Japan Deregulates Commissions, Enabling More Discounts
So far, the move toward improved business travel management in Japan is being led by suppliers and multinationals. Local firms slowly are noticing they might be able to streamline their travel expenses, but it still is too early to determine.
American Airlines' office in Japan has bucked the trend and decided to take advantage of a change in government regulations that allows it to offer its global customers up-front discounts at the point of sale, uncommon in Japan. Most discounts in Japan are more like reimbursements (back-end rebates) and paid back to companies two or three months after travel.
Theo Panagiotoulias, corporate sales manager in Japan for American Airlines, said global corporate programs from U.S.-based multinationals increasingly were extending to Japan.
"The big issue here is that there still is quite a lot of regulatory involvement, specifically in the way discounts can be passed on to corporations by airlines," he said. "The majority of carriers do not offer front-end discounts to corporations. But we do. We offer up-front discounts to global customers in Japan."
American made its move after the Japanese government allowed commissions to be deregulated from the previously stipulated 9 percent, enabling travel agents to claim the discount commission on behalf of their client—which also is the airline's client—and pass it on to them immediately, as well as their own commission and a fee for service from the client.
Commission capping also began in Japan in April. Guy Mackee, vice president of regional and global sales at JTB-CWT Business Travel Solutions in Japan, said Japan Air Lines was the first to announce a reduction in commissions from 9 percent to 7 percent. Japan Travel Bureau and Carlson Wagonlit Travel joint ventured to form travel and expense management specialists JTB-CWT Business Travel Solutions in December 2000.
"When the national carrier makes that type of announcement, it is more willingly embraced by everyone else," Mackee said. JTB-CWT subsequently introduced a fee for service arrangement for clients, and American Express and Nippon Travel Agency followed. Nevertheless, Mackee said he had noticed more awareness in Japan that managing travel and entertainment expenditure was not only of value, but a necessity.
"Increasingly in the past 12 to 18 months, companies are looking at how they can manage that more effectively, how they can have more sophisticated procurement policies and how they can negotiate direct airline contracts," Mackee said.
But the introduction of business travel technology solutions remains a challenge because of the multitude of global distribution systems used in Japan to make bookings. Unlike other countries, where two or three majors dominate the market, there is a mixture of global and proprietary GDSs that complicates the introduction of technology solutions for travel management, he said.

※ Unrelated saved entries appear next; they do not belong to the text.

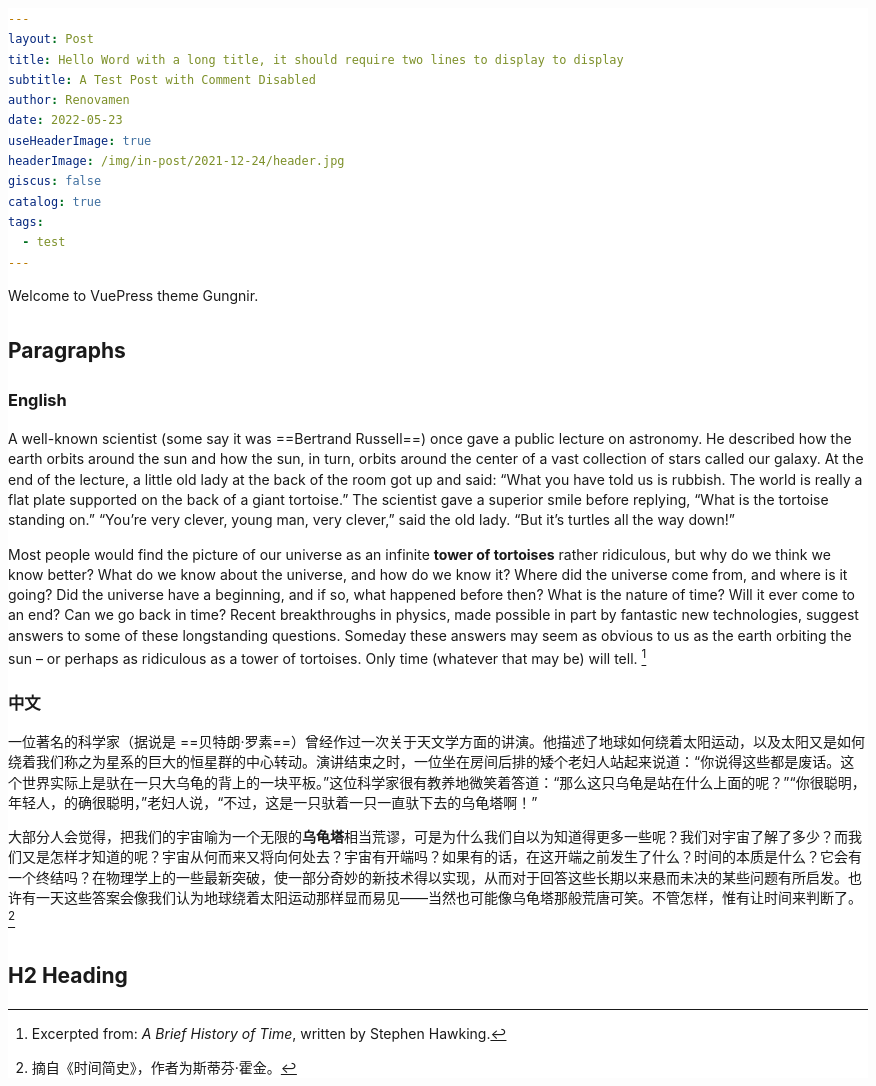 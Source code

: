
 ```yaml
---
layout: Post
title: Hello Word with a long title, it should require two lines to display to display
subtitle: A Test Post with Comment Disabled
author: Renovamen
date: 2022-05-23
useHeaderImage: true
headerImage: /img/in-post/2021-12-24/header.jpg
giscus: false
catalog: true
tags:
  - test
---
```


Welcome to VuePress theme Gungnir.



## Paragraphs

### English

A well-known scientist (some say it was ==Bertrand Russell==) once gave a public lecture on astronomy. He described how the earth orbits around the sun and how the sun, in turn, orbits around the center of a vast collection of stars called our galaxy. At the end of the lecture, a little old lady at the back of the room got up and said: “What you have told us is rubbish. The world is really a flat plate supported on the back of a giant tortoise.” The scientist gave a superior smile before replying, “What is the tortoise standing on.” “You’re very clever, young man, very clever,” said the old lady. “But it’s turtles all the way down!”

Most people would find the picture of our universe as an infinite **tower of tortoises** rather ridiculous, but why do we think we know better? What do we know about the universe, and how do we know it? Where did the universe come from, and where is it going? Did the universe have a beginning, and if so, what happened before then? What is the nature of time? Will it ever come to an end? Can we go back in time? Recent breakthroughs in physics, made possible in part by fantastic new technologies, suggest answers to some of these longstanding questions. Someday these answers may seem as obvious to us as the earth orbiting the sun – or perhaps as ridiculous as a tower of tortoises. Only time (whatever that may be) will tell. [^1]

### 中文

一位著名的科学家（据说是 ==贝特朗·罗素==）曾经作过一次关于天文学方面的讲演。他描述了地球如何绕着太阳运动，以及太阳又是如何绕着我们称之为星系的巨大的恒星群的中心转动。演讲结束之时，一位坐在房间后排的矮个老妇人站起来说道：“你说得这些都是废话。这个世界实际上是驮在一只大乌龟的背上的一块平板。”这位科学家很有教养地微笑着答道：“那么这只乌龟是站在什么上面的呢？”“你很聪明，年轻人，的确很聪明，”老妇人说，“不过，这是一只驮着一只一直驮下去的乌龟塔啊！”

大部分人会觉得，把我们的宇宙喻为一个无限的**乌龟塔**相当荒谬，可是为什么我们自以为知道得更多一些呢？我们对宇宙了解了多少？而我们又是怎样才知道的呢？宇宙从何而来又将向何处去？宇宙有开端吗？如果有的话，在这开端之前发生了什么？时间的本质是什么？它会有一个终结吗？在物理学上的一些最新突破，使一部分奇妙的新技术得以实现，从而对于回答这些长期以来悬而未决的某些问题有所启发。也许有一天这些答案会像我们认为地球绕着太阳运动那样显而易见——当然也可能像乌龟塔那般荒唐可笑。不管怎样，惟有让时间来判断了。[^2]

## H2 Heading


[^1]: Excerpted from: _A Brief History of Time_, written by Stephen Hawking.
[^2]: 摘自《时间简史》，作者为斯蒂芬·霍金。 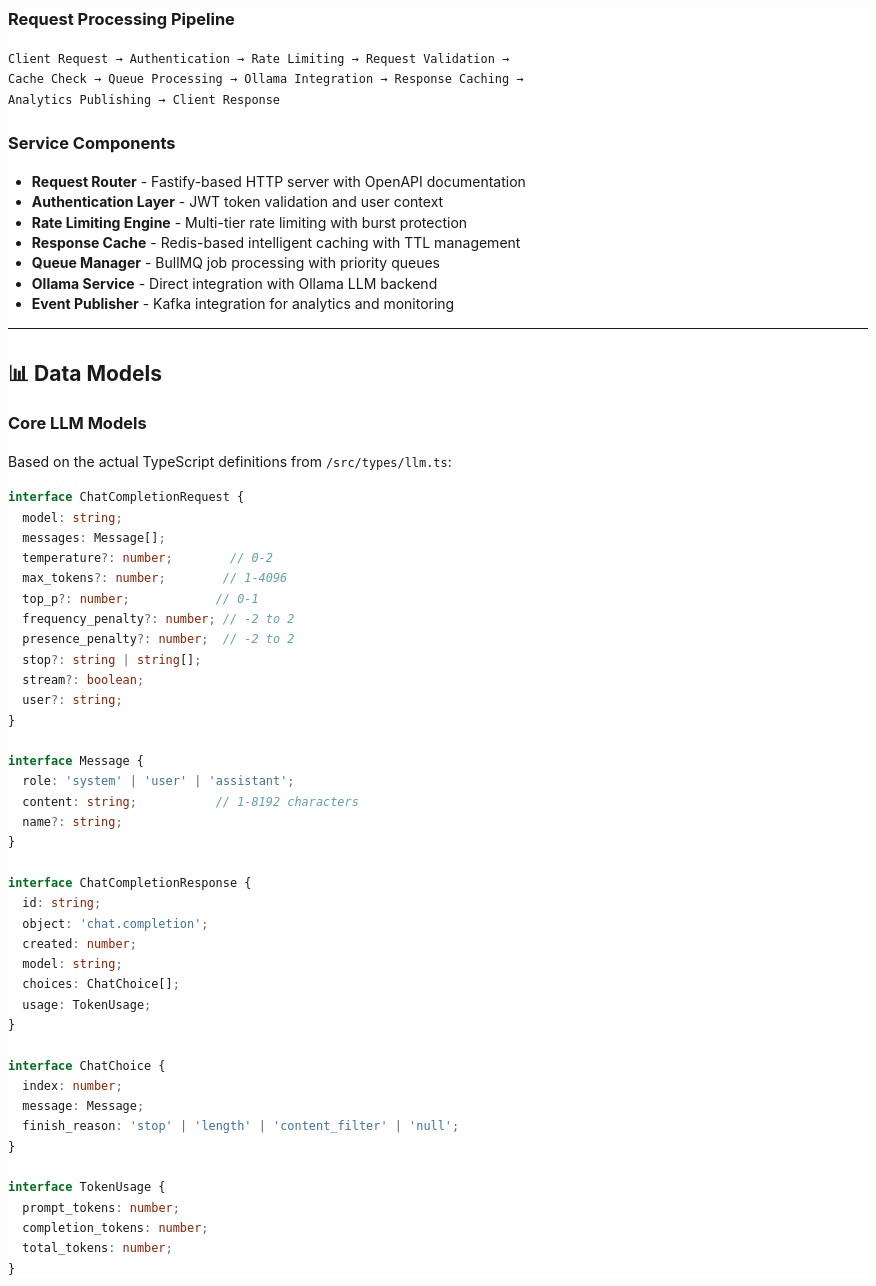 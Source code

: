 ### **Request Processing Pipeline**
```
Client Request → Authentication → Rate Limiting → Request Validation → 
Cache Check → Queue Processing → Ollama Integration → Response Caching → 
Analytics Publishing → Client Response
```

### **Service Components**
- **Request Router** - Fastify-based HTTP server with OpenAPI documentation
- **Authentication Layer** - JWT token validation and user context
- **Rate Limiting Engine** - Multi-tier rate limiting with burst protection
- **Response Cache** - Redis-based intelligent caching with TTL management
- **Queue Manager** - BullMQ job processing with priority queues
- **Ollama Service** - Direct integration with Ollama LLM backend
- **Event Publisher** - Kafka integration for analytics and monitoring

---

## 📊 **Data Models**

### **Core LLM Models**
Based on the actual TypeScript definitions from `/src/types/llm.ts`:

```typescript
interface ChatCompletionRequest {
  model: string;
  messages: Message[];
  temperature?: number;        // 0-2
  max_tokens?: number;        // 1-4096
  top_p?: number;            // 0-1
  frequency_penalty?: number; // -2 to 2
  presence_penalty?: number;  // -2 to 2
  stop?: string | string[];
  stream?: boolean;
  user?: string;
}

interface Message {
  role: 'system' | 'user' | 'assistant';
  content: string;           // 1-8192 characters
  name?: string;
}

interface ChatCompletionResponse {
  id: string;
  object: 'chat.completion';
  created: number;
  model: string;
  choices: ChatChoice[];
  usage: TokenUsage;
}

interface ChatChoice {
  index: number;
  message: Message;
  finish_reason: 'stop' | 'length' | 'content_filter' | 'null';
}

interface TokenUsage {
  prompt_tokens: number;
  completion_tokens: number;
  total_tokens: number;
}
```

Some also are only in Japanese. However, with JTB's technological expertise, Mackee said he started making use of reporting tools this summer. He also said most of the demand for self-booking tools was coming from foreign multinationals that have decided to introduce the tools at their offices in Japan.
Yuki Obara, an independent public relations consultant specializing in hotels in Japan, confirmed multinationals were leading the way. Obara, a former regional director of sales for Mandarin Oriental, said the big Japanese companies did follow the practices of some of the foreign multinationals.
"In the past five years or so, they have started to make critical negotiations with airlines, but they have not touched hotels yet in a big way," she said. Obara believed this was because many of the people who had the job of purchasing travel within a Japanese company did not see it as their core function. They tended to concentrate on local or regional, rather than global, deals and were not taking advantage of their volumes globally as much as they could, she said.
That may be the case, but such hotel groups as Accor, which bought its first hotel in Japan about two years ago, have demonstrated that they can more than survive in the market.
Tony Virili, group general manager for Accor in Japan, said Accor had started construction of its first Formule 1 branded property in Japan, which it expects to open in December. The property is approximately 90 miles northwest of Tokyo.
Virili said travel agents certainly are starting to recognize the value of dealing with hotel chains and are encouraging their clients to do the same.
They received one big check at the end of the month or payment period, irrespective of where the hotel booking was made, instead of several. According to Virili, that's an advantage in Japan because it is expensive to cash checks.
Though Pamela Suckling, Asia/Pacific commodity manager in Japan for Motorola, has travel management organized, she said there is a lot of double-handling taking place at Japanese companies. "But what is bad for the gazelle is good news for the crocodile," she said. "There is a great opportunity to save money for clients."